■ **YOUR INSTRUCTIONS**:
Exact copy, no pictures: return all the records as they stand.

■ **THE RECORDS**:
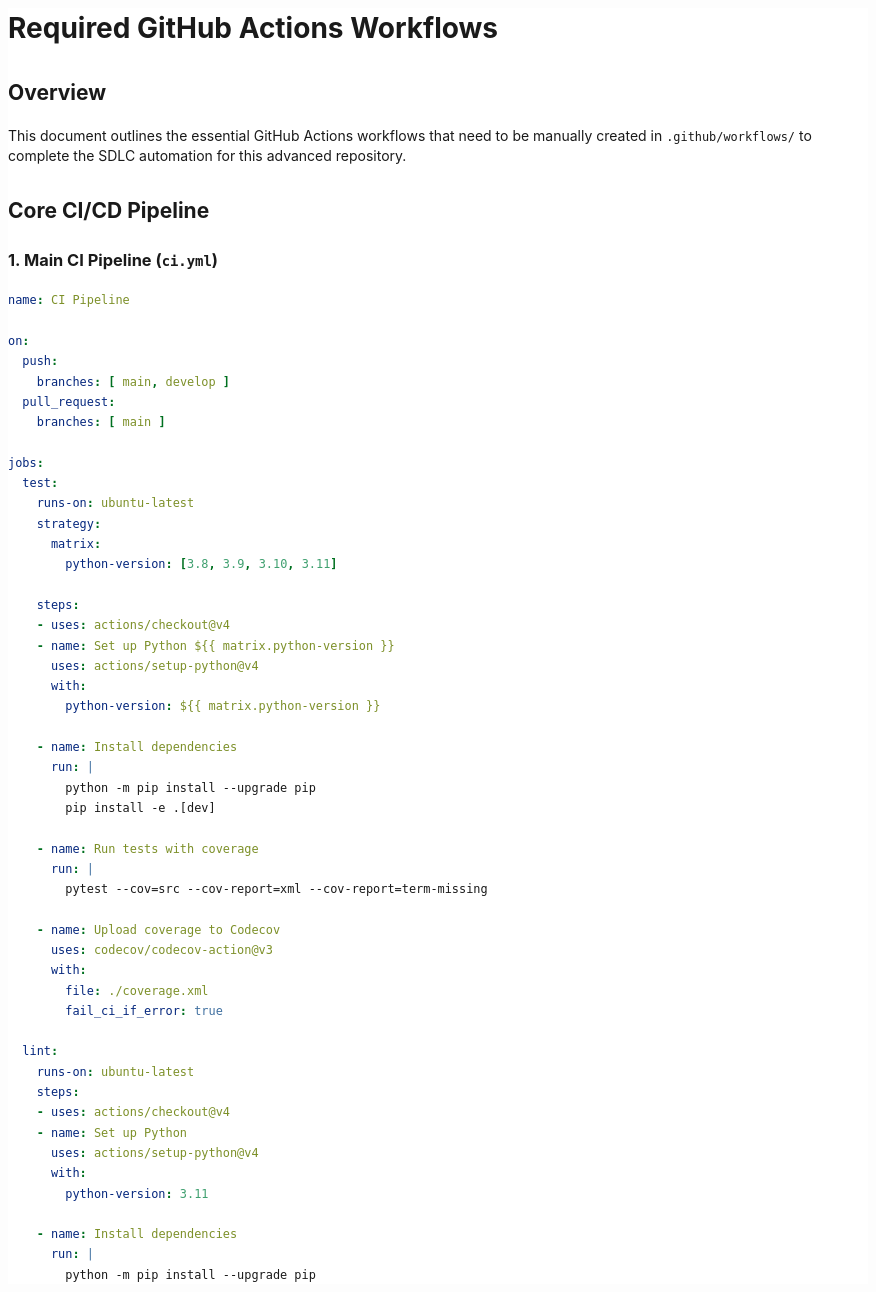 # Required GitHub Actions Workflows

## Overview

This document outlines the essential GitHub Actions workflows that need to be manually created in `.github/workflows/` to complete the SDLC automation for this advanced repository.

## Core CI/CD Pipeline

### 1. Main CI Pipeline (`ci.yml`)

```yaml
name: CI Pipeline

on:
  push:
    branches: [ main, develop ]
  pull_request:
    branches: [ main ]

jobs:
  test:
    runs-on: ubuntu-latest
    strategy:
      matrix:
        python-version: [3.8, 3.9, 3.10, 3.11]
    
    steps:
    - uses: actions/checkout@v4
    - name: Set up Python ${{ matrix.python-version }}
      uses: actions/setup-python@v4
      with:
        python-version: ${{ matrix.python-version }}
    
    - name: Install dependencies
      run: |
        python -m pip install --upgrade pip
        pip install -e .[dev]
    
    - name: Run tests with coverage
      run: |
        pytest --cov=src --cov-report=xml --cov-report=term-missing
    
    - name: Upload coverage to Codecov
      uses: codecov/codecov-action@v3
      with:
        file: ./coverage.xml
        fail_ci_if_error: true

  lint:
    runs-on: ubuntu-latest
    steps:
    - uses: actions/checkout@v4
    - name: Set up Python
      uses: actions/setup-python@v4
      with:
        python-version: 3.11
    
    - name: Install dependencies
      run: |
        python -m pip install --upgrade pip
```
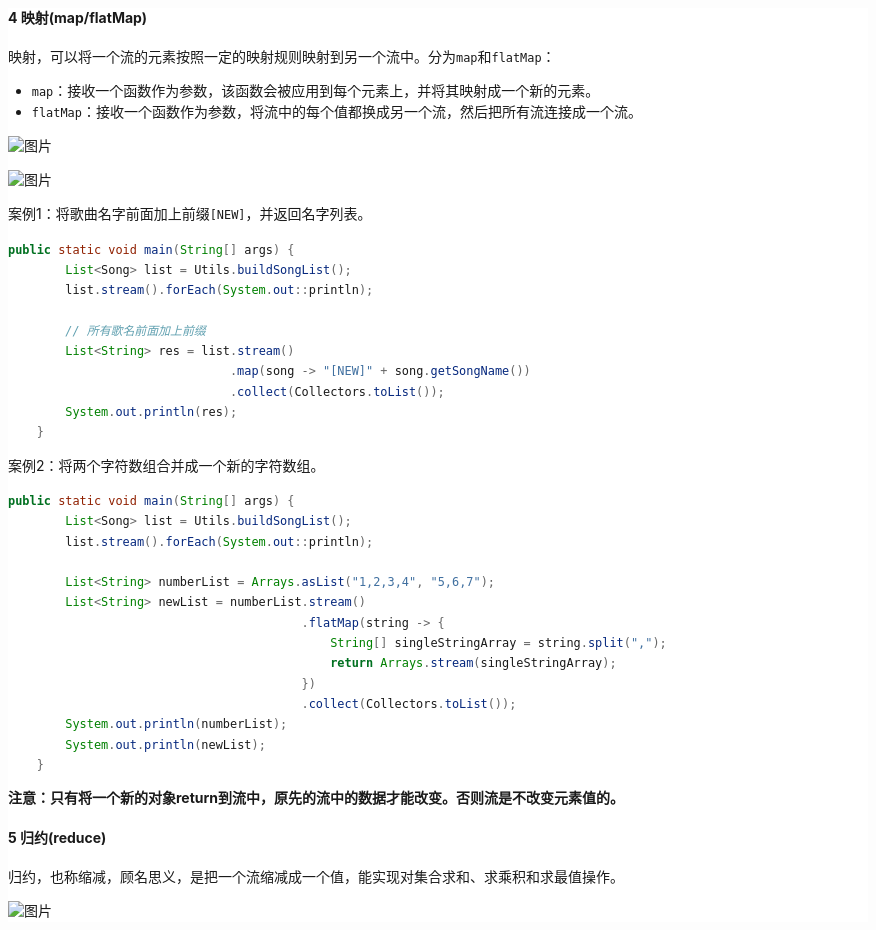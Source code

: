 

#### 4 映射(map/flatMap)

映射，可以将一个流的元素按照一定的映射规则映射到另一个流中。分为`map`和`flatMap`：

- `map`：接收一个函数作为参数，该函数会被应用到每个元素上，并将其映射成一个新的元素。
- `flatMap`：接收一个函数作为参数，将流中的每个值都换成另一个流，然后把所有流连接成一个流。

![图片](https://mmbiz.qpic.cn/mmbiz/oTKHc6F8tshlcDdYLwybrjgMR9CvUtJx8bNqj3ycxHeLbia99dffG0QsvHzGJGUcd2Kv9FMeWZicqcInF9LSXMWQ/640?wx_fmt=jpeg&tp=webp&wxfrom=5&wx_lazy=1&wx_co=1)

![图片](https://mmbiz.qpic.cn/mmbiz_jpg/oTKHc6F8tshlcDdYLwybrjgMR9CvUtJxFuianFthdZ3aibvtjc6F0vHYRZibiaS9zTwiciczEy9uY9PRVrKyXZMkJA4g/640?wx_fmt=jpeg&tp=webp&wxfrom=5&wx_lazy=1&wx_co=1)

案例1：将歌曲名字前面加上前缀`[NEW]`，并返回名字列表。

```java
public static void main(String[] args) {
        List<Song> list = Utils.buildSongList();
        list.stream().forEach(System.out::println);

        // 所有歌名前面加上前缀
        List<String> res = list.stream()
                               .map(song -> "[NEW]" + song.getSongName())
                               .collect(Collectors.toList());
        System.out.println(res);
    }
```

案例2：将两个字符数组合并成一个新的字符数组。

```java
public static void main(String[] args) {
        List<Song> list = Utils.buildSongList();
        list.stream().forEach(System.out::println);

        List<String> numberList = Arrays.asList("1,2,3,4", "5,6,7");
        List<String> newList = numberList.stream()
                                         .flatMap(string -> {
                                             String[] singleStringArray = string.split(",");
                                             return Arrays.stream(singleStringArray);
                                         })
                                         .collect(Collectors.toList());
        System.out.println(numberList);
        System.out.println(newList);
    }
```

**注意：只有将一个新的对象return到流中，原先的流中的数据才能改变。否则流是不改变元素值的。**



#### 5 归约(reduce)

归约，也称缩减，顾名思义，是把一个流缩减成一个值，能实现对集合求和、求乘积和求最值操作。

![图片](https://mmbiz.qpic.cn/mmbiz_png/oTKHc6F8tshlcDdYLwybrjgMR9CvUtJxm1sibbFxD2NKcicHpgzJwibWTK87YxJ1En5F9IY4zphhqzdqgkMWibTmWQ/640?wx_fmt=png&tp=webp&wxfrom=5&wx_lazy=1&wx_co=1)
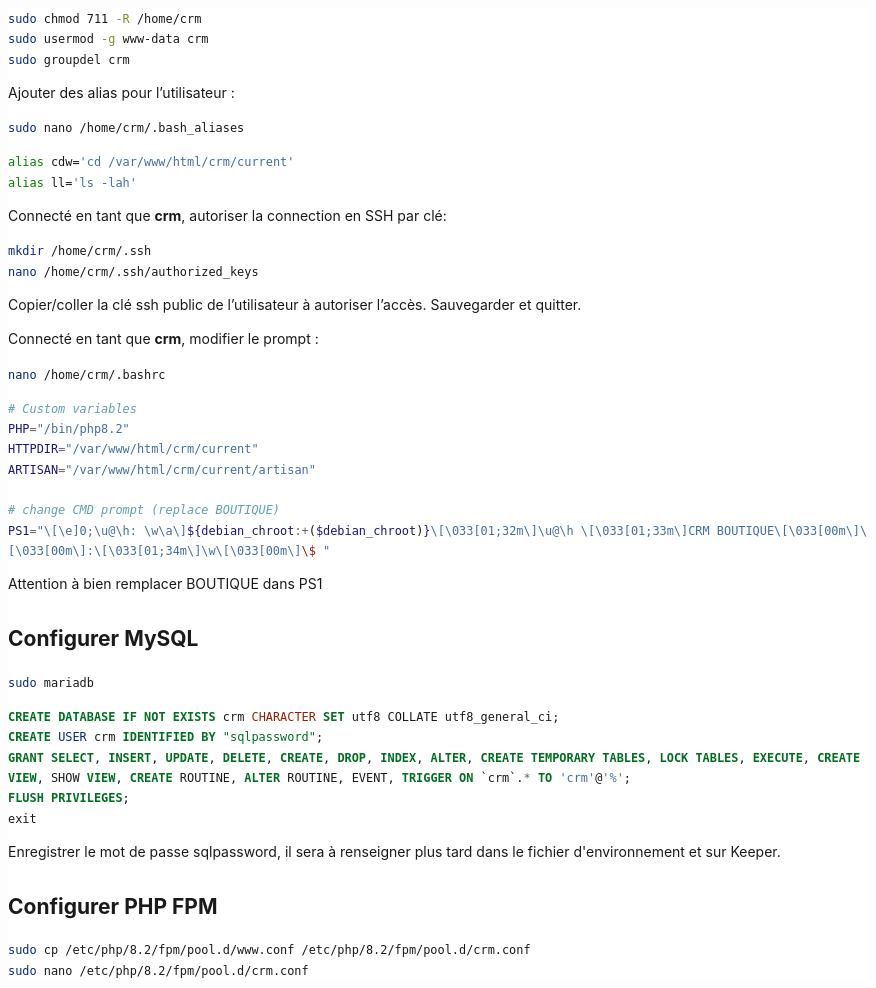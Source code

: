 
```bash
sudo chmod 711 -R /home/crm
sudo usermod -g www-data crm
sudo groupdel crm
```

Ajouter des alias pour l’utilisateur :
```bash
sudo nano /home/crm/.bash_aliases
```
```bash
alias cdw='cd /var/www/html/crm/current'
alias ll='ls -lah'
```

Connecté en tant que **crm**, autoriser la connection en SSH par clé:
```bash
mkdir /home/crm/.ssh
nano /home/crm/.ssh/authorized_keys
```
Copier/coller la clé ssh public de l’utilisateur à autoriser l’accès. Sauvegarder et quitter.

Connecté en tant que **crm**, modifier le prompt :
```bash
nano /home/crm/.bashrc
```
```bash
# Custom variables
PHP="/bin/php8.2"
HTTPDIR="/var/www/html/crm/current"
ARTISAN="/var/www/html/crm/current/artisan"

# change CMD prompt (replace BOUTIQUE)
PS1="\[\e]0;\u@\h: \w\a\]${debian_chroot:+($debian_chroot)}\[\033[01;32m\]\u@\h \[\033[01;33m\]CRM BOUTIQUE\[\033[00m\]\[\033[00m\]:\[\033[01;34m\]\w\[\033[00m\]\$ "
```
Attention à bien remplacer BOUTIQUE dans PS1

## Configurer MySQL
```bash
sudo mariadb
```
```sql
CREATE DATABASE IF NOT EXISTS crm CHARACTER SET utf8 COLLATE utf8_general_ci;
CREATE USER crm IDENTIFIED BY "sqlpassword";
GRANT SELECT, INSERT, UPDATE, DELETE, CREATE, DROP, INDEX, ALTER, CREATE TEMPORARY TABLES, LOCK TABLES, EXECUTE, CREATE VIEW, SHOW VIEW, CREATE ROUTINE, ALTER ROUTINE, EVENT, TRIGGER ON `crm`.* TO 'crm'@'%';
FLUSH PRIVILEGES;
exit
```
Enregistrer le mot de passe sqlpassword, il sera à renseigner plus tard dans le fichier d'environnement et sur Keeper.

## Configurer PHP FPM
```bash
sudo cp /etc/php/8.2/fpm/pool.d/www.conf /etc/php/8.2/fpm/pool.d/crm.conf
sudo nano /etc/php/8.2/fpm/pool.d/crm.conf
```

■ **RESULT OF THE TASK**:
 # Required GitHub Actions Workflows

## Overview

This document outlines the essential GitHub Actions workflows that need to be manually created in `.github/workflows/` to complete the SDLC automation for this advanced repository.

## Core CI/CD Pipeline

### 1. Main CI Pipeline (`ci.yml`)

```yaml
name: CI Pipeline

on:
  push:
    branches: [ main, develop ]
  pull_request:
    branches: [ main ]

jobs:
  test:
    runs-on: ubuntu-latest
    strategy:
      matrix:
        python-version: [3.8, 3.9, 3.10, 3.11]
    
    steps:
    - uses: actions/checkout@v4
    - name: Set up Python ${{ matrix.python-version }}
      uses: actions/setup-python@v4
      with:
        python-version: ${{ matrix.python-version }}
    
    - name: Install dependencies
      run: |
        python -m pip install --upgrade pip
        pip install -e .[dev]
    
    - name: Run tests with coverage
      run: |
        pytest --cov=src --cov-report=xml --cov-report=term-missing
    
    - name: Upload coverage to Codecov
      uses: codecov/codecov-action@v3
      with:
        file: ./coverage.xml
        fail_ci_if_error: true

  lint:
    runs-on: ubuntu-latest
    steps:
    - uses: actions/checkout@v4
    - name: Set up Python
      uses: actions/setup-python@v4
      with:
        python-version: 3.11
    
    - name: Install dependencies
      run: |
        python -m pip install --upgrade pip
```
Source code

: 

#### 4 映射(map/flatMap)

映射，可以将一个流的元素按照一定的映射规则映射到另一个流中。分为`map`和`flatMap`：

- `map`：接收一个函数作为参数，该函数会被应用到每个元素上，并将其映射成一个新的元素。
- `flatMap`：接收一个函数作为参数，将流中的每个值都换成另一个流，然后把所有流连接成一个流。

![图片](https://mmbiz.qpic.cn/mmbiz/oTKHc6F8tshlcDdYLwybrjgMR9CvUtJx8bNqj3ycxHeLbia99dffG0QsvHzGJGUcd2Kv9FMeWZicqcInF9LSXMWQ/640?wx_fmt=jpeg&tp=webp&wxfrom=5&wx_lazy=1&wx_co=1)

![图片](https://mmbiz.qpic.cn/mmbiz_jpg/oTKHc6F8tshlcDdYLwybrjgMR9CvUtJxFuianFthdZ3aibvtjc6F0vHYRZibiaS9zTwiciczEy9uY9PRVrKyXZMkJA4g/640?wx_fmt=jpeg&tp=webp&wxfrom=5&wx_lazy=1&wx_co=1)

案例1：将歌曲名字前面加上前缀`[NEW]`，并返回名字列表。

```java
public static void main(String[] args) {
        List<Song> list = Utils.buildSongList();
        list.stream().forEach(System.out::println);

        // 所有歌名前面加上前缀
        List<String> res = list.stream()
                               .map(song -> "[NEW]" + song.getSongName())
                               .collect(Collectors.toList());
        System.out.println(res);
    }
```

案例2：将两个字符数组合并成一个新的字符数组。

```java
public static void main(String[] args) {
        List<Song> list = Utils.buildSongList();
        list.stream().forEach(System.out::println);

        List<String> numberList = Arrays.asList("1,2,3,4", "5,6,7");
        List<String> newList = numberList.stream()
                                         .flatMap(string -> {
                                             String[] singleStringArray = string.split(",");
                                             return Arrays.stream(singleStringArray);
                                         })
                                         .collect(Collectors.toList());
        System.out.println(numberList);
        System.out.println(newList);
    }
```

**注意：只有将一个新的对象return到流中，原先的流中的数据才能改变。否则流是不改变元素值的。**



#### 5 归约(reduce)

归约，也称缩减，顾名思义，是把一个流缩减成一个值，能实现对集合求和、求乘积和求最值操作。

![图片](https://mmbiz.qpic.cn/mmbiz_png/oTKHc6F8tshlcDdYLwybrjgMR9CvUtJxm1sibbFxD2NKcicHpgzJwibWTK87YxJ1En5F9IY4zphhqzdqgkMWibTmWQ/640?wx_fmt=png&tp=webp&wxfrom=5&wx_lazy=1&wx_co=1)
Source code

: 
```bash
sudo chmod 711 -R /home/crm
sudo usermod -g www-data crm
sudo groupdel crm
```

Ajouter des alias pour l’utilisateur :
```bash
sudo nano /home/crm/.bash_aliases
```
```bash
alias cdw='cd /var/www/html/crm/current'
alias ll='ls -lah'
```

Connecté en tant que **crm**, autoriser la connection en SSH par clé:
```bash
mkdir /home/crm/.ssh
nano /home/crm/.ssh/authorized_keys
```
Copier/coller la clé ssh public de l’utilisateur à autoriser l’accès. Sauvegarder et quitter.

Connecté en tant que **crm**, modifier le prompt :
```bash
nano /home/crm/.bashrc
```
```bash
# Custom variables
PHP="/bin/php8.2"
HTTPDIR="/var/www/html/crm/current"
ARTISAN="/var/www/html/crm/current/artisan"

# change CMD prompt (replace BOUTIQUE)
PS1="\[\e]0;\u@\h: \w\a\]${debian_chroot:+($debian_chroot)}\[\033[01;32m\]\u@\h \[\033[01;33m\]CRM BOUTIQUE\[\033[00m\]\[\033[00m\]:\[\033[01;34m\]\w\[\033[00m\]\$ "
```
Attention à bien remplacer BOUTIQUE dans PS1

## Configurer MySQL
```bash
sudo mariadb
```
```sql
CREATE DATABASE IF NOT EXISTS crm CHARACTER SET utf8 COLLATE utf8_general_ci;
CREATE USER crm IDENTIFIED BY "sqlpassword";
GRANT SELECT, INSERT, UPDATE, DELETE, CREATE, DROP, INDEX, ALTER, CREATE TEMPORARY TABLES, LOCK TABLES, EXECUTE, CREATE VIEW, SHOW VIEW, CREATE ROUTINE, ALTER ROUTINE, EVENT, TRIGGER ON `crm`.* TO 'crm'@'%';
FLUSH PRIVILEGES;
exit
```
Enregistrer le mot de passe sqlpassword, il sera à renseigner plus tard dans le fichier d'environnement et sur Keeper.

## Configurer PHP FPM
```bash
sudo cp /etc/php/8.2/fpm/pool.d/www.conf /etc/php/8.2/fpm/pool.d/crm.conf
sudo nano /etc/php/8.2/fpm/pool.d/crm.conf
```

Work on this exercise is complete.